TASK OBJECTIVE:
Show every line from the entries that follow which holds the word "into".

━━━━━ EXERCISE INPUT ━━━━━

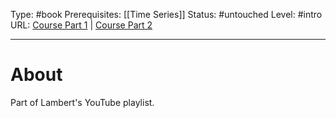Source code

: Type: #book
Prerequisites: [[Time Series]]
Status: #untouched 
Level: #intro 
URL: [Course Part 1](https://www.youtube.com/playlist?list=PLwJRxp3blEvZyQBTTOMFRP_TDaSdly3gU) | [Course Part 2](https://www.youtube.com/watch?v=Ky0YCQlQ5ZI&list=PLwJRxp3blEvb7P-7po9AxuBwquPv75LjU&ab_channel=BenLambert)

----
# About

Part of Lambert's YouTube playlist.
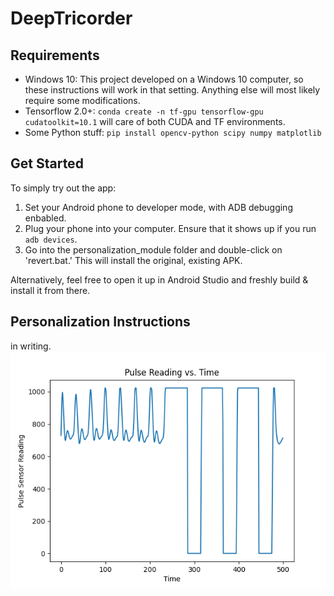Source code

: # DeepTricorder

## Requirements
 - Windows 10: This project developed on a Windows 10 computer, so these instructions will work in that setting. Anything else will most likely require some modifications. 
 - Tensorflow 2.0+: `conda create -n tf-gpu tensorflow-gpu cudatoolkit=10.1` will care of both CUDA and TF environments. 
 - Some Python stuff: `pip install opencv-python scipy numpy matplotlib`

## Get Started
To simply try out the app: 
1. Set your Android phone to developer mode, with ADB debugging enbabled. 
2. Plug your phone into your computer. Ensure that it shows up if you run `adb devices`. 
3. Go into the personalization_module folder and double-click on 'revert.bat.' This will install the original, existing APK.

Alternatively, feel free to open it up in Android Studio and freshly build & install it from there. 

## Personalization Instructions
in writing. 
![Bad Pulse 1](personalization_module/Images/bad_pulse_signal.png)
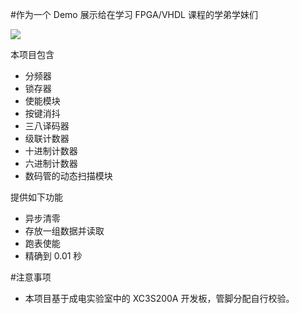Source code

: #作为一个 Demo 展示给在学习 FPGA/VHDL 课程的学弟学妹们

![](http://ww4.sinaimg.cn/mw1024/005XFMkjjw1fai9pn2jw7j30o10djaek.jpg)

本项目包含

- 分频器
- 锁存器
- 使能模块
- 按键消抖
- 三八译码器
- 级联计数器
- 十进制计数器
- 六进制计数器
- 数码管的动态扫描模块

提供如下功能

- 异步清零
- 存放一组数据并读取
- 跑表使能
- 精确到 0.01 秒

#注意事项

- 本项目基于成电实验室中的 XC3S200A 开发板，管脚分配自行校验。



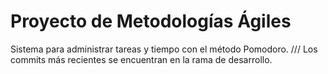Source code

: # Proyecto de Metodologías Ágiles
Sistema para administrar tareas y tiempo con el método Pomodoro.
/// Los commits más recientes se encuentran en la rama de desarrollo.
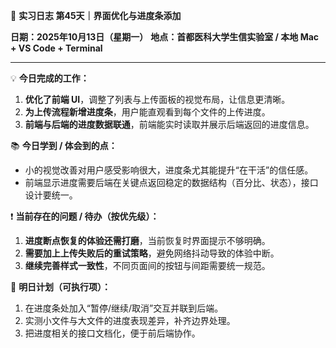 🧬 **实习日志 第45天｜界面优化与进度条添加**

**日期：2025年10月13日（星期一）**
**地点：首都医科大学生信实验室 / 本地 Mac + VS Code + Terminal**

---

💡 **今日完成的工作：**

1. **优化了前端 UI**，调整了列表与上传面板的视觉布局，让信息更清晰。
2. **为上传流程新增进度条**，用户能直观看到每个文件的上传进度。
3. **前端与后端的进度数据联通**，前端能实时读取并展示后端返回的进度信息。

📚 **今日学到 / 体会到的点：**

* 小的视觉改善对用户感受影响很大，进度条尤其能提升“在干活”的信任感。
* 前端显示进度需要后端在关键点返回稳定的数据结构（百分比、状态），接口设计要统一。

❗ **当前存在的问题 / 待办（按优先级）：**

1. **进度断点恢复的体验还需打磨**，当前恢复时界面提示不够明确。
2. **需要加上上传失败后的重试策略**，避免网络抖动导致的体验中断。
3. **继续完善样式一致性**，不同页面间的按钮与间距需要统一规范。

🎯 **明日计划（可执行项）：**

1. 在进度条处加入“暂停/继续/取消”交互并联到后端。
2. 实测小文件与大文件的进度表现差异，补齐边界处理。
3. 把进度相关的接口文档化，便于前后端协作。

━━━━━

WRITTEN REPLY:
2. Plug your phone into your computer. Ensure that it shows up if you run `adb devices`. 
3. Go into the personalization_module folder and double-click on 'revert.bat.' This will install the original, existing APK.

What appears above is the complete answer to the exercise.